Originally Posted by Bill Gray:

Something to consider. Let's say that the wine and unleavened bread did turn into the blood and flesh of Jesus Christ every time a priest prayed over them -- and then, the millions and millions of gullible Roman Catholics ate his body and drank his blood. Do you realize that, over the 1700 or so years the Roman Catholic church has been in existence -- how many tons of flesh and how many tanks of blood this would require? I don't think there would be a warehouse big enough to hold all that flesh -- nor a tanker large enough to hold all that blood.

And, keep in mind that we are talking about Jesus Christ's human body -- maybe 5'8" tall, possibly 150 to 180 pounds. How do we get all those millions of tons of human flesh and all those millions of gallons of human blood -- from such a human size body?

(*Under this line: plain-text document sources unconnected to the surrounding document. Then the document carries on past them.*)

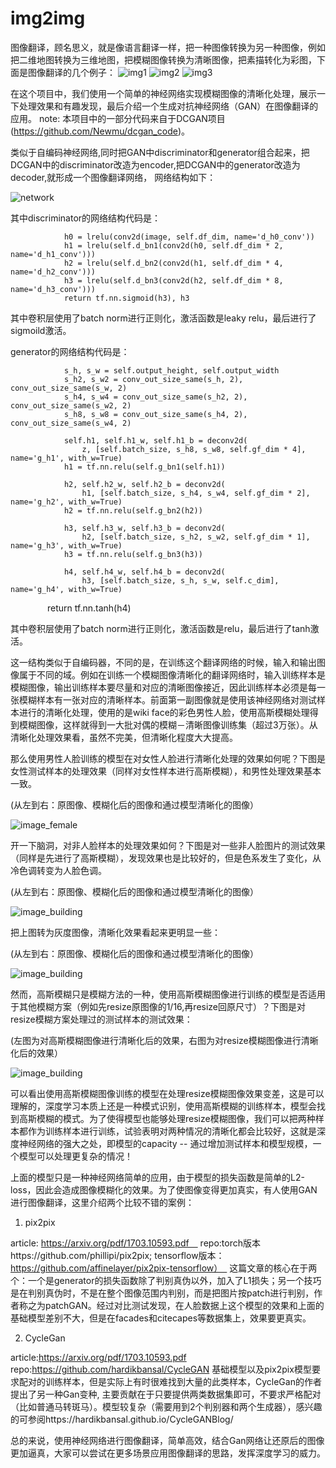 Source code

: # img2img
图像翻译，顾名思义，就是像语言翻译一样，把一种图像转换为另一种图像，例如把二维地图转换为三维地图，把模糊图像转换为清晰图像，把素描转化为彩图，下面是图像翻译的几个例子：
![img1](https://github.com/lsqpku/img2img/blob/master/doc/blur2clear.png)
![img2](https://github.com/lsqpku/img2img/blob/master/doc/capes.png)
![img3](https://github.com/lsqpku/img2img/blob/master/doc/facades.png)

在这个项目中，我们使用一个简单的神经网络实现模糊图像的清晰化处理，展示一下处理效果和有趣发现，最后介绍一个生成对抗神经网络（GAN）在图像翻译的应用。
note: 本项目中的一部分代码来自于DCGAN项目(https://github.com/Newmu/dcgan_code)。

类似于自编码神经网络,同时把GAN中discriminator和generator组合起来，把DCGAN中的discriminator改造为encoder,把DCGAN中的generator改造为decoder,就形成一个图像翻译网络， 网络结构如下：

![network](https://github.com/lsqpku/img2img/blob/master/doc/network.jpg)

其中discriminator的网络结构代码是：

                h0 = lrelu(conv2d(image, self.df_dim, name='d_h0_conv'))
                h1 = lrelu(self.d_bn1(conv2d(h0, self.df_dim * 2, name='d_h1_conv')))
                h2 = lrelu(self.d_bn2(conv2d(h1, self.df_dim * 4, name='d_h2_conv')))
                h3 = lrelu(self.d_bn3(conv2d(h2, self.df_dim * 8, name='d_h3_conv')))
                return tf.nn.sigmoid(h3), h3

其中卷积层使用了batch norm进行正则化，激活函数是leaky relu，最后进行了sigmoild激活。

generator的网络结构代码是：

                s_h, s_w = self.output_height, self.output_width
                s_h2, s_w2 = conv_out_size_same(s_h, 2), conv_out_size_same(s_w, 2)
                s_h4, s_w4 = conv_out_size_same(s_h2, 2), conv_out_size_same(s_w2, 2)
                s_h8, s_w8 = conv_out_size_same(s_h4, 2), conv_out_size_same(s_w4, 2)

                self.h1, self.h1_w, self.h1_b = deconv2d(
                    z, [self.batch_size, s_h8, s_w8, self.gf_dim * 4], name='g_h1', with_w=True)
                h1 = tf.nn.relu(self.g_bn1(self.h1))

                h2, self.h2_w, self.h2_b = deconv2d(
                    h1, [self.batch_size, s_h4, s_w4, self.gf_dim * 2], name='g_h2', with_w=True)
                h2 = tf.nn.relu(self.g_bn2(h2))

                h3, self.h3_w, self.h3_b = deconv2d(
                    h2, [self.batch_size, s_h2, s_w2, self.gf_dim * 1], name='g_h3', with_w=True)
                h3 = tf.nn.relu(self.g_bn3(h3))

                h4, self.h4_w, self.h4_b = deconv2d(
                    h3, [self.batch_size, s_h, s_w, self.c_dim], name='g_h4', with_w=True)

                return tf.nn.tanh(h4)

其中卷积层使用了batch norm进行正则化，激活函数是relu，最后进行了tanh激活。

这一结构类似于自编码器，不同的是，在训练这个翻译网络的时候，输入和输出图像属于不同的域。例如在训练一个模糊图像清晰化的翻译网络时，输入训练样本是模糊图像，输出训练样本要尽量和对应的清晰图像接近，因此训练样本必须是每一张模糊样本有一张对应的清晰样本。前面第一副图像就是使用该神经网络对测试样本进行的清晰化处理，使用的是wiki face的彩色男性人脸，使用高斯模糊处理得到模糊图像，这样就得到一大批对偶的模糊－清晰图像训练集（超过3万张）。从清晰化处理效果看，虽然不完美，但清晰化程度大大提高。

那么使用男性人脸训练的模型在对女性人脸进行清晰化处理的效果如何呢？下图是女性测试样本的处理效果（同样对女性样本进行高斯模糊），和男性处理效果基本一致。

(从左到右：原图像、模糊化后的图像和通过模型清晰化的图像）

![image_female](https://github.com/lsqpku/img2img/blob/master/doc/wiki_female.png)

开一下脑洞，对非人脸样本的处理效果如何？下图是对一些非人脸图片的测试效果（同样是先进行了高斯模糊），发现效果也是比较好的，但是色系发生了变化，从冷色调转变为人脸色调。

(从左到右：原图像、模糊化后的图像和通过模型清晰化的图像）

![image_building](https://github.com/lsqpku/img2img/blob/master/doc/wiki_building.png)

把上图转为灰度图像，清晰化效果看起来更明显一些：

(从左到右：原图像、模糊化后的图像和通过模型清晰化的图像）

![image_building](https://github.com/lsqpku/img2img/blob/master/doc/wiki_building_gray.png)

然而，高斯模糊只是模糊方法的一种，使用高斯模糊图像进行训练的模型是否适用于其他模糊方案（例如先resize原图像的1/16,再resize回原尺寸）？下图是对resize模糊方案处理过的测试样本的测试效果：

(左图为对高斯模糊图像进行清晰化后的效果，右图为对resize模糊图像进行清晰化后的效果）

![image_building](https://github.com/lsqpku/img2img/blob/master/doc/wiki_resize_blur.png)

可以看出使用高斯模糊图像训练的模型在处理resize模糊图像效果变差，这是可以理解的，深度学习本质上还是一种模式识别，使用高斯模糊的训练样本，模型会找到高斯模糊的模式。为了使得模型也能够处理resize模糊图像，我们可以把两种样本都作为训练样本进行训练，试验表明对两种情况的清晰化都会比较好，这就是深度神经网络的强大之处，即模型的capacity -- 通过增加测试样本和模型规模，一个模型可以处理更复杂的情况！

上面的模型只是一种神经网络简单的应用，由于模型的损失函数是简单的L2-loss，因此会造成图像模糊化的效果。为了使图像变得更加真实，有人使用GAN进行图像翻译，这里介绍两个比较不错的案例：
1. pix2pix 

article: https://arxiv.org/pdf/1703.10593.pdf　
repo:torch版本https://github.com/phillipi/pix2pix; tensorflow版本：https://github.com/affinelayer/pix2pix-tensorflow）　
这篇文章的核心在于两个：一个是generator的损失函数除了判别真伪以外，加入了L1损失；另一个技巧是在判别真伪时，不是在整个图像范围内判别，而是把图片按patch进行判别，作者称之为patchGAN。经过对比测试发现，在人脸数据上这个模型的效果和上面的基础模型差别不大，但是在facades和citecapes等数据集上，效果要更真实。

2. CycleGan

article:https://arxiv.org/pdf/1703.10593.pdf
repo:https://github.com/hardikbansal/CycleGAN
基础模型以及pix2pix模型要求配对的训练样本，但是实际上有时很难找到大量的此类样本，CycleGan的作者提出了另一种Gan变种, 主要贡献在于只要提供两类数据集即可，不要求严格配对（比如普通马转斑马）。模型较复杂（需要用到2个判别器和两个生成器），感兴趣的可参阅https://hardikbansal.github.io/CycleGANBlog/

总的来说，使用神经网络进行图像翻译，简单高效，结合Gan网络让还原后的图像更加逼真，大家可以尝试在更多场景应用图像翻译的思路，发挥深度学习的威力。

================================================================

 

Billie----------I'm still absolutely amazed at the stupidity of your above thinking.

If thats all the faith you have in the power of God, then I can understand your

complete lack of reverence, your utter disrespect for Jesus and the things

he taught us. You have no respect for Jesus, the family of God or what Jesus

planned for us before he left.

Until you rid yourself of the overwhelming hate, you'll be blind to the truth as

God has shown it. The transubstantiation is beyond your pay grade, too bad.

 

The Catholic church is Two thousand years old, not 1700 as you would

want people to believe, All the bogus wiki--google or whatever can't

change the true history of the church.

Jesus didn't die on the cross to have his church start 300 yrs. later.